Crowley's work has a special alchemy - mixing the world we know with an imagined world which seems more true and real. Winner of the World Fantasy Award, Little, Big is eloquent, sensual, funny and unforgettable.

'A book that all by itself calls for a redefinition of fantasy' Ursula K. Le Guin
'Crowley is generous, obsessed, fascinating, gripping. Really, I think Crowley is so good that he has left everybody else in the dust' Peter Straub
'Ambitious, dazzling, strangely moving, a marvellous magic-realist family chronicle' Washington Post
'John Crowley writes sentences of such coruscating magnificence that the rest of the English language has fallen in love with them. I once knew an adverbial clause who was so infatuated with the linguistic beauty of Little, Big that the poor creature pined away into a comma.' James Morrow, author of The Eternal Footman
'One of my favourite works of modem fantasy, Little, Big is an amazing tale told in an amazing way. Reading it I felt as if I were watching a high-wire artist: one slip and he would fall into the dreadful net of Twee.

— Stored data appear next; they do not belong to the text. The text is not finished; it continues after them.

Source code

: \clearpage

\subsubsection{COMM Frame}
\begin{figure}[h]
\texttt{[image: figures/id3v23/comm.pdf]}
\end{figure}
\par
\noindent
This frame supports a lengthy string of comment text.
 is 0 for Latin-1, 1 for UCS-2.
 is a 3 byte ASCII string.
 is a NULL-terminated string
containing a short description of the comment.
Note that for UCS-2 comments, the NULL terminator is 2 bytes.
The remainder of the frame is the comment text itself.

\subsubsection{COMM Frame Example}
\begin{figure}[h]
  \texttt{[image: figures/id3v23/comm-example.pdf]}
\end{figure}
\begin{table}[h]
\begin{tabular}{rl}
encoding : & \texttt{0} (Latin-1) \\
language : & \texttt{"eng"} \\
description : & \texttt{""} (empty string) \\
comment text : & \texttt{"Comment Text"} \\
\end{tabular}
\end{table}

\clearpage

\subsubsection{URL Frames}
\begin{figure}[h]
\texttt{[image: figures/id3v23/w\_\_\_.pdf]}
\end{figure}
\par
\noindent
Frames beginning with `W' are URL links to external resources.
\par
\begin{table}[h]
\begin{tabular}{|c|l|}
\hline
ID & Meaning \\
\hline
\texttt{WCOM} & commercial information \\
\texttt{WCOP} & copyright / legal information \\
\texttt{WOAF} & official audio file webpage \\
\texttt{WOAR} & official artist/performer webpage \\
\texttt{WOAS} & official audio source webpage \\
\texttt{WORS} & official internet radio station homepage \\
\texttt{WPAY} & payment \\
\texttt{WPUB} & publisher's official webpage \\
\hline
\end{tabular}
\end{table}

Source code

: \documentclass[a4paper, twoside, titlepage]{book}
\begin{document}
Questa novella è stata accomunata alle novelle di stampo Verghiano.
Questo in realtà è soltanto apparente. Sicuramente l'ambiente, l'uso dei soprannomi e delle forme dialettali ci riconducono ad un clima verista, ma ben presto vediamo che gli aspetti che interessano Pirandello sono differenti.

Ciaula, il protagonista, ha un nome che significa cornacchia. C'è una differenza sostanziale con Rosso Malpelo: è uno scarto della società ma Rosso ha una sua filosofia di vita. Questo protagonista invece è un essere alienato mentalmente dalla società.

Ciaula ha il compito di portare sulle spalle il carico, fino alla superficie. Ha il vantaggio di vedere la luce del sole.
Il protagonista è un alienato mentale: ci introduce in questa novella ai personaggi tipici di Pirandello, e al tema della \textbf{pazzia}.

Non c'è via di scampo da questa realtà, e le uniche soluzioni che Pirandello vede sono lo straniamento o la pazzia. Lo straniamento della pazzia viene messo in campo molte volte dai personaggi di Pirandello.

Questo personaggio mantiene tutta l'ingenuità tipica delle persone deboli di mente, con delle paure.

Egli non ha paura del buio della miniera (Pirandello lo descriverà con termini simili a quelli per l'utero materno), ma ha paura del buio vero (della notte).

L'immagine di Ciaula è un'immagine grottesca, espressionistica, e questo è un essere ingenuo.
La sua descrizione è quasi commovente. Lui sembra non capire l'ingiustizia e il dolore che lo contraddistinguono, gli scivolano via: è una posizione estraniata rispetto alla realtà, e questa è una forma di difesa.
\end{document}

Yet Crowley never slips, not upon a single word, and the book grows more powerful with every page.' Katharine Kerr
'One of the shaping minds of the late-20th century literature of the fantastic' The Encyclopedia of Fantasy

About The Author
John Crowley was born in 1942. Although he was working in documentary film and television from 1966, his first novel, The Deep, was not published until 1975. He has published sporadically ever since, although every novel has received universal critical acclaim and he is recognised as one of the most significant contributors to modern fantasy. His most I recent novel was Love & Sleep (1994), the second book in a projected quartet which started with Aegypt (1987).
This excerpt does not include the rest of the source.